A long moment stretches between us, a taut wire of unspoken power. He is the master of this realm, but I am a citizen of another. Death does not bow to him.
He shakes his head, emitting a low, deep laugh. “It’s a book, Mr Evren. Very old, very powerful, very… black. I would forget you ever heard of it. Dismissed.”
That’s it? A book?
My curiosity is beyond piqued. Why did the book want me to know about another book? Unless that book was the book? I frown as my mind spins around. “Grimoire.” I croak out the word, startling us both.
Blackgrove sits back, his eyes boring into mine as I stand there like a deer in headlights. “Quite,” he says. “Not a very pleasant one. I won’t warn you again.”
He is done talking about this. If I push him again, he will send me back from whence I came. But maybe that’s not such a bad thing.

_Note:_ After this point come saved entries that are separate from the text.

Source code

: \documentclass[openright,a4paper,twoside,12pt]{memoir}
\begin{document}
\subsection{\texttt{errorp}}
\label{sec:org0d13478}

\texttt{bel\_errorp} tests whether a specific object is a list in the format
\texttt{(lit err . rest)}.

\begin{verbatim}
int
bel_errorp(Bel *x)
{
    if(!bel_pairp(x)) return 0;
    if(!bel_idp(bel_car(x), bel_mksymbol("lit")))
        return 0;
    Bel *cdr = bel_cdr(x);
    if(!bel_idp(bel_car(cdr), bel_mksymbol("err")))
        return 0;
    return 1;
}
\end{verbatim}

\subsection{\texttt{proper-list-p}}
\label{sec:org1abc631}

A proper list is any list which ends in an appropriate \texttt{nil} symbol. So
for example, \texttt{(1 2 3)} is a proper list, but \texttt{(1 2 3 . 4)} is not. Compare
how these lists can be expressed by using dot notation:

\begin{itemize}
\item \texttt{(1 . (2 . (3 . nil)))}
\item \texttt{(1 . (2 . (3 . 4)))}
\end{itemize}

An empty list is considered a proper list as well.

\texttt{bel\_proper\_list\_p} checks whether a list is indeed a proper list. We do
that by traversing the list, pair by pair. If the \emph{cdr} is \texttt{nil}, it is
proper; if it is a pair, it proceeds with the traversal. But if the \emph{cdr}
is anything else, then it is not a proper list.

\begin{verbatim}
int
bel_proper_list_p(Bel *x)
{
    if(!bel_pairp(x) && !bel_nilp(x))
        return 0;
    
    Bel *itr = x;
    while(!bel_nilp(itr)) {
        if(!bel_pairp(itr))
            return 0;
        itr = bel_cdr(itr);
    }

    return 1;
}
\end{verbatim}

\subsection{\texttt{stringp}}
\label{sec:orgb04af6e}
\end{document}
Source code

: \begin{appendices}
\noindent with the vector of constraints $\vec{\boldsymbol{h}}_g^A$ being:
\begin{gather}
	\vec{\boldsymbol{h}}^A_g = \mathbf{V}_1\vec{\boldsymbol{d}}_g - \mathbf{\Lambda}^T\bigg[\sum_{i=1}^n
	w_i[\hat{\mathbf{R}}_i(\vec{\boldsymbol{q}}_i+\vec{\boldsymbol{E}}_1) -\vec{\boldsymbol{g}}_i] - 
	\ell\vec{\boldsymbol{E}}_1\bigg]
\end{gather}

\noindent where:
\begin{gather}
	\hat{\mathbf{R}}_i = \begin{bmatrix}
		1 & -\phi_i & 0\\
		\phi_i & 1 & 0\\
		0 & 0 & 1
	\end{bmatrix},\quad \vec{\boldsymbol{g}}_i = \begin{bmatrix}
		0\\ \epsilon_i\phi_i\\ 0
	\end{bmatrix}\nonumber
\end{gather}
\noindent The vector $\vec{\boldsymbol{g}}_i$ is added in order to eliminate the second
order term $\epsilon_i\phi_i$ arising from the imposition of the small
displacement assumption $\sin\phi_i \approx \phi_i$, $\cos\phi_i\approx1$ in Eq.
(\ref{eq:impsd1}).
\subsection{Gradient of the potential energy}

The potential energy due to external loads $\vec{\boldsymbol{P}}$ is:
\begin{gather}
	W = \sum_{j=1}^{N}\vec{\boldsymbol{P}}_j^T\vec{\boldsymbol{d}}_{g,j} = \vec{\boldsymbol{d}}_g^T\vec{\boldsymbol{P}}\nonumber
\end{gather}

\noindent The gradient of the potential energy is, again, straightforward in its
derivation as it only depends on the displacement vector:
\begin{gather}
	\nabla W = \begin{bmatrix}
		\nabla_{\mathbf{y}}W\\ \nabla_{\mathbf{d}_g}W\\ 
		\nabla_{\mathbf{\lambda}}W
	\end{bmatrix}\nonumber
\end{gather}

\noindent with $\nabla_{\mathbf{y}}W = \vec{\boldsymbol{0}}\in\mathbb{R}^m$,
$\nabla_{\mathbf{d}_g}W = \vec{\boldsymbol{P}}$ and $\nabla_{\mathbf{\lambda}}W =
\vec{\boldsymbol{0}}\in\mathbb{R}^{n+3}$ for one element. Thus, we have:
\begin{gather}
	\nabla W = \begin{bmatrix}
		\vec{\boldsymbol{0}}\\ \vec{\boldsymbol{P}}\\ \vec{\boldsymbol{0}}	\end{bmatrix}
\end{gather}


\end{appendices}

“Don’t,” he says, shaking his head. “Don’t make me do something we will both regret.” He picks up his pen and dips it, scribbling away again, ignoring me completely.
I turn, the single word I spoke still a phantom vibration in my throat. It tasted of dust and endings. A foreign thing.
The door closes behind me with the soft finality of a coffin lid. The gargoyles watch me pass, their stone eyes unreadable.
A book. A Grimoire.
I walk the twisting corridors, a ghost in my own right.
The living part before me, sensing the chill I carry, letting the shadows guide me, my feet moving without conscious thought.
They pull me towards the restricted section of the library again.
The ghosts are quiet, but their intent is a cold pressure at my back.
The book that spiked me is on its shelf, indistinguishable from the others. But I can feel it. A cold spot in the ambient magic of the room.
This is not the Grimoire. It is the key, and it has chosen me.
Chosen me to find the Tenebris Vinculum?
Where do I even start looking for this damned thing?
It could be anywhere. It might not even be on the grounds of the academy.
The book on the shelf wants to reunite with the grimoire.
The question is why? What does this grimoire hold that the book wants me to know about?
More questions than answers came from my visit with Blackgrove. Part of me wishes I had stayed away.